This ECG shows a common manifestation with inferior wall M.I., BRADYCARDIA.  We see the signs of acute inferior wall M.I. in the inferior leads:  II, III, and aVF all have ST segment elevation.  There almost appear to be pathological Q waves in Leads III and aVF.  There are still VERY tiny r waves, and the downward deflections are not wide, but should full-blown Q waves develop in these leads, they would signify necrosis in the area.  A repeat ECG would certainly be warranted. 

Another sign that there is an inferior wall STEMI is the ST segment depression in Leads I and aVL, which are reciprocal to Lead III.  ST depression can have many meanings, but when it is localized in the leads which are opposite ST elevation, it is reciprocal.  There is also ST depression in Leads V1 and V2.  These leads are reciprocal to the POSTERIOR wall, otherwise known as the upper part of the inferior wall.  If an inferior wall M.I. is large enough, it can produce ST elevation in the posterior leads (not performed in this case), and ST depression in the anterior leads, especially V1, V2, and V3. 

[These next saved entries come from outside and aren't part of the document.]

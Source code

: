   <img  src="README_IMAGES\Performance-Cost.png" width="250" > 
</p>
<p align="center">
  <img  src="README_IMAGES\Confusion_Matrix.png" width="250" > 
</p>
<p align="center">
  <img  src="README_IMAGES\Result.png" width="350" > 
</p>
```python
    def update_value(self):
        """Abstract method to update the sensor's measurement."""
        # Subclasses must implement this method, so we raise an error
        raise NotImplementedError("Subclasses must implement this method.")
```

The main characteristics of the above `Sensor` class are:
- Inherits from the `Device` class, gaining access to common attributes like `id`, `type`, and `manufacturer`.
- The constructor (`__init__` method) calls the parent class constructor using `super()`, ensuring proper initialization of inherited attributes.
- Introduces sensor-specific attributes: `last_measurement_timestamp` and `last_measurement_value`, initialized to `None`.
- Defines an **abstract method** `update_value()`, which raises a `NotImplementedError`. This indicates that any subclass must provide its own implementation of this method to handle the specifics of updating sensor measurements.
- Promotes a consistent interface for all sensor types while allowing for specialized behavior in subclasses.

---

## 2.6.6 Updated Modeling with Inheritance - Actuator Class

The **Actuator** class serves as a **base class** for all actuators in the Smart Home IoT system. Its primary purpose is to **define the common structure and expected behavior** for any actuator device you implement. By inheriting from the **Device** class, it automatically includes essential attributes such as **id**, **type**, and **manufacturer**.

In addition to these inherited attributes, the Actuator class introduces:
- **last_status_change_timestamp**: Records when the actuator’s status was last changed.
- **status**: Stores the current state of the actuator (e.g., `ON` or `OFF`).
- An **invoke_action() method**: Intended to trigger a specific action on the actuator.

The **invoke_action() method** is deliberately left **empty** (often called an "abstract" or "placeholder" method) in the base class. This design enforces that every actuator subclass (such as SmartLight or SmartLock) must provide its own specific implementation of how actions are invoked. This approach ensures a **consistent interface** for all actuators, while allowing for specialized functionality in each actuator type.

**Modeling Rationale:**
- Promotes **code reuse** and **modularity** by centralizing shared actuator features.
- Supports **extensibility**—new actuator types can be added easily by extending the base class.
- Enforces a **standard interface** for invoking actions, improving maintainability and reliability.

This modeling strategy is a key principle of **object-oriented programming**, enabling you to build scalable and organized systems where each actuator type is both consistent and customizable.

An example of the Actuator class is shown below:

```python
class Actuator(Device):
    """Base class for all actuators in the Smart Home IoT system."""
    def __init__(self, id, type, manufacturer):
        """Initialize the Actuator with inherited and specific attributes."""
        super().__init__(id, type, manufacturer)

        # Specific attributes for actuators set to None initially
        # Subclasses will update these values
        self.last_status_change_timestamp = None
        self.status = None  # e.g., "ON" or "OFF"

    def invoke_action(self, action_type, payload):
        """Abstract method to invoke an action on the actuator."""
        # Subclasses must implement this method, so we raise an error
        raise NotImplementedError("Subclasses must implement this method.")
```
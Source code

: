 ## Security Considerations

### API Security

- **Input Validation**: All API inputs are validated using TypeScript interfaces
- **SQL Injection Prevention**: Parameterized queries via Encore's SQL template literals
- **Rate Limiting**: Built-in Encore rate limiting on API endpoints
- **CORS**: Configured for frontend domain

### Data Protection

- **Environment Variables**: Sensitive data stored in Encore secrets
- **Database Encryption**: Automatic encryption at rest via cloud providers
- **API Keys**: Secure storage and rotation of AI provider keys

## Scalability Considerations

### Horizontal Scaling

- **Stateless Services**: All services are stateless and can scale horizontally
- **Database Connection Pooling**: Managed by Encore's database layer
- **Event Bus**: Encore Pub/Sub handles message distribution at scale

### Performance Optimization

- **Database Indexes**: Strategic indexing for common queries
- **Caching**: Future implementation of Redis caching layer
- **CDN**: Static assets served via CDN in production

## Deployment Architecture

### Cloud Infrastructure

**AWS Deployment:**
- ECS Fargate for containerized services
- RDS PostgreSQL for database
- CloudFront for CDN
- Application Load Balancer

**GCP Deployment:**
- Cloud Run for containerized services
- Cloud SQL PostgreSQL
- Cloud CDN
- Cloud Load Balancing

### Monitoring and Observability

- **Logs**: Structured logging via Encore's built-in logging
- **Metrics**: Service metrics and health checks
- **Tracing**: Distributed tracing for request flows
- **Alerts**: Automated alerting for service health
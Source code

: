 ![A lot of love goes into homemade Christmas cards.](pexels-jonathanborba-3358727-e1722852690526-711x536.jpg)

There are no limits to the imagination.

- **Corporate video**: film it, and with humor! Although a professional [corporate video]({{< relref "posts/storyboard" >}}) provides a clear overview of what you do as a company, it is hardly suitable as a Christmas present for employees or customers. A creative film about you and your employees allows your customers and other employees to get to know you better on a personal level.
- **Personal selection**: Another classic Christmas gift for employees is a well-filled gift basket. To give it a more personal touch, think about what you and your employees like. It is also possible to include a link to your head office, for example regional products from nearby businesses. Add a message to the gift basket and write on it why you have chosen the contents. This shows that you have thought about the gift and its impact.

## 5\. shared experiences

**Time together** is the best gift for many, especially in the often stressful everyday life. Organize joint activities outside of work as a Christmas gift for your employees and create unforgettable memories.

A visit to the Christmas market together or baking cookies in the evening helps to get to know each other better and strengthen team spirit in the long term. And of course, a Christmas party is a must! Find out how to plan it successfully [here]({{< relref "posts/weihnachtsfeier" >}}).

The rhythm is a marked sinus bradycardia, at just under 40 beats per minute.  Sinus bradycardia is very common in inferior wall M.I., because the inferior wall and the sinus node are usually both supplied by the right coronary artery.  AV blocks can also occur because the AV node is also supplied by the RCA in most people. 

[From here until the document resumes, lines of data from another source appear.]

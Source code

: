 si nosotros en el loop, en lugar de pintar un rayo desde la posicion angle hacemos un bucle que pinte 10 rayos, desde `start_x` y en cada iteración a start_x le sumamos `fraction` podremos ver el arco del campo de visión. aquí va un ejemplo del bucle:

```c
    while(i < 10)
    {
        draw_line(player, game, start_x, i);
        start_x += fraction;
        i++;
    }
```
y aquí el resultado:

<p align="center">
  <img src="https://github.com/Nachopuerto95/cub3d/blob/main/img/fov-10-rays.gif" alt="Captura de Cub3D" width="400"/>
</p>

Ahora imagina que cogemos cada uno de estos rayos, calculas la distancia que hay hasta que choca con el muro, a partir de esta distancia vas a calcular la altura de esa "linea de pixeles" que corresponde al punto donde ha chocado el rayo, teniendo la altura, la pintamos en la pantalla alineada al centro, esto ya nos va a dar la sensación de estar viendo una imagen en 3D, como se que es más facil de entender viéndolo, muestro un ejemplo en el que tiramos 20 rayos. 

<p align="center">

It is important to remember that bradycardia does not always need to be treated.  In patients with acute M.I., a well-tolerated bradycardia may actually be beneficial to the injured heart, reducing supply/demand ischemia.  A well-tolerated bradycardia is a rate that does not produce low blood pressure and poor peripheral perfusion.  Some people tolerate rates in the 40’s quite well.  If the patient shows signs of poor perfusion: low BP, decreased mentation, pallor, shortness of breath, the rate should be cautiously increased with medication or electronic pacing.